Benthic suspension feeders have significant impacts on plankton communities by depleting plankton or modifying the composition of the plankton through prey selectivity. Quantifying diets of planktivorous animals can be difficult because plankton are frequently microscopic, may lack diagnostic characters, and are digested at variable rates. With DNA metabarcoding, the identification of gut contents has become faster and more accurate, and the technique allows for higher taxonomic resolution while also identifying rare and highly degraded items that would otherwise not be detected. We used DNA metabarcoding to examine the diet of the giant plumose anemone Metridium farcimen, a large, abundant, competitively dominant anemone on subtidal rock surfaces and floating docks in the northeast Pacific Ocean. Gut contents of 12 individuals were compared to 80- and 330-µm filtered plankton samples collected one hour prior between 0.02 and 1.5 km from the anemones. The objectives of this study were to determine if M. farcimen has a selective diet and compare our findings with traditional gut content analyses.
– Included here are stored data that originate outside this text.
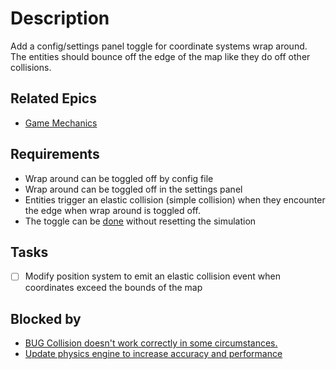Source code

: # Description

Add a config/settings panel toggle for coordinate systems wrap around. The entities should bounce off the edge of the map like they do off other collisions.
## Related Epics
- [Game Mechanics](Game%20Mechanics.md)
## Requirements

- Wrap around can be toggled off by config file
- Wrap around can be toggled off in the settings panel
- Entities trigger an elastic collision (simple collision) when they encounter the edge when wrap around is toggled off.
- The toggle can be [done](../done.md) without resetting the simulation

## Tasks 

- [ ] Modify position system to emit an elastic collision event when coordinates exceed the bounds of the map

## Blocked by 

- [BUG Collision doesn't work correctly in some circumstances.](BUG%20Collision%20doesn't%20work%20correctly%20in%20some%20circumstances..md)
- [Update physics engine to increase accuracy and performance](Update%20physics%20engine%20to%20increase%20accuracy%20and%20performance.md)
Metabarcoding demonstrated that M. farcimen captured a wider range of prey than previously suspected using traditional visual sampling techniques. Individual gut contents had less richness than the 80-µm filtered plankton samples but had greater richness than the 330-µm filtered plankton samples. The diet of the anemones was 52% arthropods with a surprisingly high relative abundance of an ant (10%) that has mating flights in August when this study was conducted. The gut contents of M. farcimen likely include all prey that elicit a predation response and that cannot escape. There were no statistically overrepresented taxa in the gut contents compared to the plankton but there were underrepresented taxa. This study highlights the usefulness of the metabarcoding method in identifying prey within the gut of planktivorous animals and the significant terrestrial input into marine food webs.